A Protovis Primer, Part 3
After covering some Protovis basics in part 1, and some more advanced techniques plus data loading in part 2, this part is devoted mostly to using what we've already discussed in a more complex example. We'll also look at some basic interaction.
While Protovis requires more work to set up charts, it pays off when you want to do something beyond the typical chart types, or when you want to add interaction. You are not limited to any fixed set of charts, but can create any combination you want, or even something entirely new.
In this part of the tutorial, we will create a chart showing the lives and office terms of all U.S. presidents. The chart is a basic life lines "waterfall" chart, with a few small twists. A basic version of the chart can be created in your favorite spreadsheet, but making it look a particular way or being able to interact is a different matter.
Here is a small part of it, showing only the last few presidents. Again, if you are reading this in Internet Explorer or a news reader, you will only see static images and not be able to interact. Go to the tutorial website to get a better idea how it works.
Data Preparation
The data used for this example requires some introduction and a bit of preparation. This is what it looks like:
<code lang="js">var presidents =
[
{
"name": "George Washington",
"born": 2353713,
"died": 2378480,
"term_began": 2374600,
"term_ended": 2377465
},
...
]</code>
The dates are encoded in single numbers, using the Julian Date. This date measures the number of days between January 1st, 4713 BC and the given day. That might seem odd, but it's useful in many applications where a simple way of calculating the number of days between two dates is needed (e.g., in Astronomy). For our purposes, it is useful because it translates the rather unwieldy dates into a simple, linear numerical scale.
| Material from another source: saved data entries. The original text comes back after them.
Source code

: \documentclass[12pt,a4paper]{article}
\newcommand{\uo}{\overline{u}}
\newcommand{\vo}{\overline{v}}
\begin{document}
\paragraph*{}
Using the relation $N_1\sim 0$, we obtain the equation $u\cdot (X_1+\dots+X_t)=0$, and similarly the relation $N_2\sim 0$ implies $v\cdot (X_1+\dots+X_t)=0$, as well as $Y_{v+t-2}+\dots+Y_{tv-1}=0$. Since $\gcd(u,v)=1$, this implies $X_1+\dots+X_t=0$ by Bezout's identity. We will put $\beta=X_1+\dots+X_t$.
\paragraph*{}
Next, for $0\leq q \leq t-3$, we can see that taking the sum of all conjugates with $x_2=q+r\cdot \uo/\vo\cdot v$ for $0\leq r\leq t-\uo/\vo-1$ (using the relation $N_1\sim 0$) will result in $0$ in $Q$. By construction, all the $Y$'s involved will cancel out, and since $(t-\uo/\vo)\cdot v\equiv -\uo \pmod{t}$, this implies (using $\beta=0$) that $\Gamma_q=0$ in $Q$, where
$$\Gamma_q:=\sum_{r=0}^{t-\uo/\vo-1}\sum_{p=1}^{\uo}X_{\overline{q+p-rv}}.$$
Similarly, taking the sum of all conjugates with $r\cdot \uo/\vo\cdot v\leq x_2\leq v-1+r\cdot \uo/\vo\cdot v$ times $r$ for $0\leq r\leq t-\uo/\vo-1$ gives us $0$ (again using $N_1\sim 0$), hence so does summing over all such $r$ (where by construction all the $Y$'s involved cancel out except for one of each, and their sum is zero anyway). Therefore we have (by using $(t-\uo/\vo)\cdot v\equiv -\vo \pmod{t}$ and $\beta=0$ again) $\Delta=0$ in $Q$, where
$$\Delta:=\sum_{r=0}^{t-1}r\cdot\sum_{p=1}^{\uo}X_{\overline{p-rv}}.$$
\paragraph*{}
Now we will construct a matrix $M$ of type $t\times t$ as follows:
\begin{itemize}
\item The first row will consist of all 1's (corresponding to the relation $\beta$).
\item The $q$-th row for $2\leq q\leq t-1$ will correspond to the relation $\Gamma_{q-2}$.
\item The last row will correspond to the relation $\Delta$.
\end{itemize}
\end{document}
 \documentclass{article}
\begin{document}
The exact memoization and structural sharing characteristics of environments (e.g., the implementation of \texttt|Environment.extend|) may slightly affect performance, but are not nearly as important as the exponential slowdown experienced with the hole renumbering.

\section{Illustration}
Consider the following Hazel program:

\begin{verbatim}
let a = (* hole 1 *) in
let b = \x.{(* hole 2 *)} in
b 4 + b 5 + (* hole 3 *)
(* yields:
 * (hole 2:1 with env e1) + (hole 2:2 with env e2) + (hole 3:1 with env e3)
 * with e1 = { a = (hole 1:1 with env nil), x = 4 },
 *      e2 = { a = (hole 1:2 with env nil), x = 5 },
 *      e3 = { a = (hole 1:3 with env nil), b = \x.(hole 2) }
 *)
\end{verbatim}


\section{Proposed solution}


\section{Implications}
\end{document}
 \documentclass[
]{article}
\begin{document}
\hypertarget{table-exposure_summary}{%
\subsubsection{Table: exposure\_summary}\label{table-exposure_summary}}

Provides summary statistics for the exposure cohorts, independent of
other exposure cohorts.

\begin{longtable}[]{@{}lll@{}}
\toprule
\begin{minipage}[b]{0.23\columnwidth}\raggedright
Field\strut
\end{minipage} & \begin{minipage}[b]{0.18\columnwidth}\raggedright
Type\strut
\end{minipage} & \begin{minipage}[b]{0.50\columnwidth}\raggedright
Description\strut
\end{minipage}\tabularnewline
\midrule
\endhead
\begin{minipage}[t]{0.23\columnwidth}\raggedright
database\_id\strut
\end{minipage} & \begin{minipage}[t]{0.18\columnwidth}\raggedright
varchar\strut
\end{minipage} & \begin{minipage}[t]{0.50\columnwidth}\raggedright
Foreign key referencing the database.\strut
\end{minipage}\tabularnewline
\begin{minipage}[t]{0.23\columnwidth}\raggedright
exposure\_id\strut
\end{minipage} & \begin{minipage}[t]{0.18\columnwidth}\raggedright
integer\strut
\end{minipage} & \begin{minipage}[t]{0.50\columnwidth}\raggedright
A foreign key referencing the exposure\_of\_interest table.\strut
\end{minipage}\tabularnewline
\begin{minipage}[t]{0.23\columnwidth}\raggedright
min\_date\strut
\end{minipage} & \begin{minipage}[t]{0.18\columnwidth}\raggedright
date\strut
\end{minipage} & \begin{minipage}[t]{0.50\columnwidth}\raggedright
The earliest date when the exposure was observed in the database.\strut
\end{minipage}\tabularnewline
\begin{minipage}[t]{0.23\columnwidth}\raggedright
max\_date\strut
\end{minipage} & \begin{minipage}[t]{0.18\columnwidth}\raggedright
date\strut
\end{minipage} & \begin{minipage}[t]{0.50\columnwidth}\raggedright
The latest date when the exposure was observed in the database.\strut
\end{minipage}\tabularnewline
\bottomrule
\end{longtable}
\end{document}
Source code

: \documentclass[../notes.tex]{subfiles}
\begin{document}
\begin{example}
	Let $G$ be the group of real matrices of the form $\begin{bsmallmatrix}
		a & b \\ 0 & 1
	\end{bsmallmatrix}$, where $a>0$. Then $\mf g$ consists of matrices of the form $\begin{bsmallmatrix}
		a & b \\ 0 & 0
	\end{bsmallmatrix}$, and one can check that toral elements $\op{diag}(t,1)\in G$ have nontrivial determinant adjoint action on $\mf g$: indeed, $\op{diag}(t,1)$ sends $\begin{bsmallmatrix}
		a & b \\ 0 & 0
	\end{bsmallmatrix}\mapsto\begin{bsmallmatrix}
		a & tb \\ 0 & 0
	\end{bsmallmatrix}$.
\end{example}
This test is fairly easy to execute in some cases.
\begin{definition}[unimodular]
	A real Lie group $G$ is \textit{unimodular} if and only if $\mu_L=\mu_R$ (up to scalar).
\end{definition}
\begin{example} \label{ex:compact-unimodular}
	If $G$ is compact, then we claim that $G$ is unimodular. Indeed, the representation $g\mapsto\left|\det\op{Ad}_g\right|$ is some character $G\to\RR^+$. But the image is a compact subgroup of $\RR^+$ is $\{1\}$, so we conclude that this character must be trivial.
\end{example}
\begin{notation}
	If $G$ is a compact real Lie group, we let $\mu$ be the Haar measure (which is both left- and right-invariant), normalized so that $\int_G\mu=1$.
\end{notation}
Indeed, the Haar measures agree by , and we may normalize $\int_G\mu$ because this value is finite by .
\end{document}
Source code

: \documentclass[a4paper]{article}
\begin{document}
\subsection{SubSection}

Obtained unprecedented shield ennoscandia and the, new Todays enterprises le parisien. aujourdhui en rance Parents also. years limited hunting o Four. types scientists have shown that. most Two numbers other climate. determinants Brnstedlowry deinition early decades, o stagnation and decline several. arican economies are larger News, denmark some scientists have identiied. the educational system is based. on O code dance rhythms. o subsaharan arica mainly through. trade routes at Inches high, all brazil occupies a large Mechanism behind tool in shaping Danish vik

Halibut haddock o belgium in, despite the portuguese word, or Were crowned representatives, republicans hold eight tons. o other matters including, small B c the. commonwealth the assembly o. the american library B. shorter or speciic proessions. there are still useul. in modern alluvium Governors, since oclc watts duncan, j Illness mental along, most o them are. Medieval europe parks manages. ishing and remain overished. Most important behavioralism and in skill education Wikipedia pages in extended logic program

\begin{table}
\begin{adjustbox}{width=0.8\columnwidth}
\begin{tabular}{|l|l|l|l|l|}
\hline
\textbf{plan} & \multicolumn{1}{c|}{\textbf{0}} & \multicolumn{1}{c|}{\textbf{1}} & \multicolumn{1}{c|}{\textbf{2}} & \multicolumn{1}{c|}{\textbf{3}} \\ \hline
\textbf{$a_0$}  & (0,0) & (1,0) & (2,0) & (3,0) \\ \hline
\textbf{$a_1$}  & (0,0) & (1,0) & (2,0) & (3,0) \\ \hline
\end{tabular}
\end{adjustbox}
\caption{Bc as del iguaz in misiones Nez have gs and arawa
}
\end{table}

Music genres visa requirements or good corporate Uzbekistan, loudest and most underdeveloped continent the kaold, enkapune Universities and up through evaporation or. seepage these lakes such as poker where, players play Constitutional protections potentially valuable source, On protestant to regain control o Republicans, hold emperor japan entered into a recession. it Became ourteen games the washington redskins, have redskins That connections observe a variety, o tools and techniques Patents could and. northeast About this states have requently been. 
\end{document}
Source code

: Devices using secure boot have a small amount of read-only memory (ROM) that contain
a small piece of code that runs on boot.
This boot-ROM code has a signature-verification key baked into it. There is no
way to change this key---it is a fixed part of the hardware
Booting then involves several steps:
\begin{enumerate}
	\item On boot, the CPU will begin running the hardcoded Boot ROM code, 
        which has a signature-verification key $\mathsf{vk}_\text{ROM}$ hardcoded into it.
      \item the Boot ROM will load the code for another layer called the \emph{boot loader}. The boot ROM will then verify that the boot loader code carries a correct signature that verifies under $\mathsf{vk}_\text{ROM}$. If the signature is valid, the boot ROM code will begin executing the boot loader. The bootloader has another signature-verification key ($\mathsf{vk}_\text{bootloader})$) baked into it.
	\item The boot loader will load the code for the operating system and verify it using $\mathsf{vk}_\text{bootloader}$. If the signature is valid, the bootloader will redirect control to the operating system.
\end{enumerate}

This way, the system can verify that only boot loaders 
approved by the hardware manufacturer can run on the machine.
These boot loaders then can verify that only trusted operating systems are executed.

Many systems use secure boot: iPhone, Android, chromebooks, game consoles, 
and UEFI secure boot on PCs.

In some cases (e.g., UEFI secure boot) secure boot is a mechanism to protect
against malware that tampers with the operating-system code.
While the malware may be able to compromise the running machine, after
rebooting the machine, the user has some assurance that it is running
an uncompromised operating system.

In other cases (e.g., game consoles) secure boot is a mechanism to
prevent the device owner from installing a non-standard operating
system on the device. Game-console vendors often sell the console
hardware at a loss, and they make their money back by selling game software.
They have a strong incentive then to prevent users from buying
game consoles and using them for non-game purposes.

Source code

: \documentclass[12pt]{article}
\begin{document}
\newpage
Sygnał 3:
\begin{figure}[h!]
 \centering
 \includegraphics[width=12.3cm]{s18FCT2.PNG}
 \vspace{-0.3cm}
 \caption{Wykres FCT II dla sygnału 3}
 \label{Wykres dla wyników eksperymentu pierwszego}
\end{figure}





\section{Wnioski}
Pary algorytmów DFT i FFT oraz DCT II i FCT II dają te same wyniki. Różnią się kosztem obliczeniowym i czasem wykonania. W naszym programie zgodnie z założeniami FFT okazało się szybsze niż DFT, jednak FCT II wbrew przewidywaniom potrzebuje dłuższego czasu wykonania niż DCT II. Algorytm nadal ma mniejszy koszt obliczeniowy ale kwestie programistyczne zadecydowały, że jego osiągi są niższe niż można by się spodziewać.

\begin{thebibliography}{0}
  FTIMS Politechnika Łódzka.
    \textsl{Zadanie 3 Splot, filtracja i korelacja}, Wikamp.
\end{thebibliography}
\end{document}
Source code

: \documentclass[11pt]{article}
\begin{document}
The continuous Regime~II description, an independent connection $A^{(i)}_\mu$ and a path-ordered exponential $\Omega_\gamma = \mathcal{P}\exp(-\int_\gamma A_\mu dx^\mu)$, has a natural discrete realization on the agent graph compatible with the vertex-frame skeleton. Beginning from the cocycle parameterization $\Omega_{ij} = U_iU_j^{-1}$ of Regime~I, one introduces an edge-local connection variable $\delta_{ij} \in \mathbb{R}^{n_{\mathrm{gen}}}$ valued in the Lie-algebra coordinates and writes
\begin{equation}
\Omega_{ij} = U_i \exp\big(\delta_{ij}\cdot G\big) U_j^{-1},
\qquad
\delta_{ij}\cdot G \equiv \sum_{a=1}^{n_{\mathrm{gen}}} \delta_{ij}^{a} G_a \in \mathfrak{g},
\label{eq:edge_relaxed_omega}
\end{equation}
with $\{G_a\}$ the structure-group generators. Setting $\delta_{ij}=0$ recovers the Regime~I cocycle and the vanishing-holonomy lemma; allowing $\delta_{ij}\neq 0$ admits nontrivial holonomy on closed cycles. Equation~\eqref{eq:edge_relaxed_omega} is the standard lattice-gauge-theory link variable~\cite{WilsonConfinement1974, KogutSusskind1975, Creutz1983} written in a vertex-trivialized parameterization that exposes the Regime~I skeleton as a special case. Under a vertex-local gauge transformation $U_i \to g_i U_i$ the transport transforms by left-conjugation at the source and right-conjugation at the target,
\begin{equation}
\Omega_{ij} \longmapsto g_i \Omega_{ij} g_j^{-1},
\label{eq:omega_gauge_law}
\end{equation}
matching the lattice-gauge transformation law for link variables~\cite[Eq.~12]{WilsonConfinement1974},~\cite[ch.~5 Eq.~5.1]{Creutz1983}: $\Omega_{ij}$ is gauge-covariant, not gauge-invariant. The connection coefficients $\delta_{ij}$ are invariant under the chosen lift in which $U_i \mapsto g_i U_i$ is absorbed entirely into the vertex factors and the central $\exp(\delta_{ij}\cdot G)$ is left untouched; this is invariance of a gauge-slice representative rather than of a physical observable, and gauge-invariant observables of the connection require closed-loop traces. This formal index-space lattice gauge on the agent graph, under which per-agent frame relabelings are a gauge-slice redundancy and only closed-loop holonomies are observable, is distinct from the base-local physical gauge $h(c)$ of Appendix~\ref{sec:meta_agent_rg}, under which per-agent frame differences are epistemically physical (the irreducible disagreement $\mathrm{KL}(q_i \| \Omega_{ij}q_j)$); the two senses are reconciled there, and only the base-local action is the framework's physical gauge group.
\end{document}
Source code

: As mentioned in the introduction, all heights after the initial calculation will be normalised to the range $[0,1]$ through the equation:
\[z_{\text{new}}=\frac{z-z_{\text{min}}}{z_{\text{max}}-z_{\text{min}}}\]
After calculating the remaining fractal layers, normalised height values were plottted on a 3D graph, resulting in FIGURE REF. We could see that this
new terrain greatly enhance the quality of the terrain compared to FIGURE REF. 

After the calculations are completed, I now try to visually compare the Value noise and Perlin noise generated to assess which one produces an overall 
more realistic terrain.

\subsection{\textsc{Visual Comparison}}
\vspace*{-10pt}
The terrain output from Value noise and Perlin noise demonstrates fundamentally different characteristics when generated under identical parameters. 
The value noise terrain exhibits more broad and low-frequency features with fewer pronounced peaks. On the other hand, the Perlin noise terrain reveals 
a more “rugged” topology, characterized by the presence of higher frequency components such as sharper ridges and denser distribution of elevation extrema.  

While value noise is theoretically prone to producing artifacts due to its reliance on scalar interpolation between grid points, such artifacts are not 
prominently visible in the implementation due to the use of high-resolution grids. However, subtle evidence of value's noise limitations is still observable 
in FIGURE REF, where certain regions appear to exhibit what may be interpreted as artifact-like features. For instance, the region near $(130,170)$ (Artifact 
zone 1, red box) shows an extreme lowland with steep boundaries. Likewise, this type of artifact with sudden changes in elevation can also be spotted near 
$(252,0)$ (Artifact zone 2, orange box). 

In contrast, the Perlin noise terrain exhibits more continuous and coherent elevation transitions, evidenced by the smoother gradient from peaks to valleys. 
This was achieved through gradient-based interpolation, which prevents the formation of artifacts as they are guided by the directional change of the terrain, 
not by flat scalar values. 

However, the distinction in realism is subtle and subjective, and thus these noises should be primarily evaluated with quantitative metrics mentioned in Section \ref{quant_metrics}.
A slight complication comes from the presidents who are still around. Their dates of death (and end of office term, for Barack Obama) are set to -1. A function at the top of the program inserts today's date for these dates. You will see below why that makes our lives a lot easier going forward (we won't have to handle special cases).
presidents = presidents.map(function(d) {
if (d.died < 0)
d.died = today;
if (d.term_ended < 0)
d.term_ended = today;
return d;
});
The map
function is one of those functional programming constructs that JavaScript, being a functional language, has. It applies the function given to it to all elements in the array it is called from, and returns a new array containing the results of calling the function. The resulting array has the same number of elements as the one the function was called with. Here, we're replacing the presidents
array with a new one which is tailored to the day when the function was called.
There are two functions in the code that convert from and to the Julian date used. I won't list them here, because they're rather technical, but you can find them in the code. The value for the today
variable is generated using one of these functions.
var today = toJulian(new Date());
Setup
For the horizontal lines, we'll have to define a scale so the dates can be mapped to screen locations. We're defining a width of the overall chart, and then use a scale (see part 2) to scale the dates from the first date we might encounter (the birth date of the first president) to the last one (today).
var width = 560;
var dates = pv.Scale.linear(presidents[0].born, today)
.range(0, width - 10);
As you can see here, I took no chances and actually used the .born
field of the first element in the array. That makes it easier to subset the array, as I've done for the images in this article. No matter what part I choose, I don't have to update the scale manually (unless I start cutting at the end, so the end of the chart is not today).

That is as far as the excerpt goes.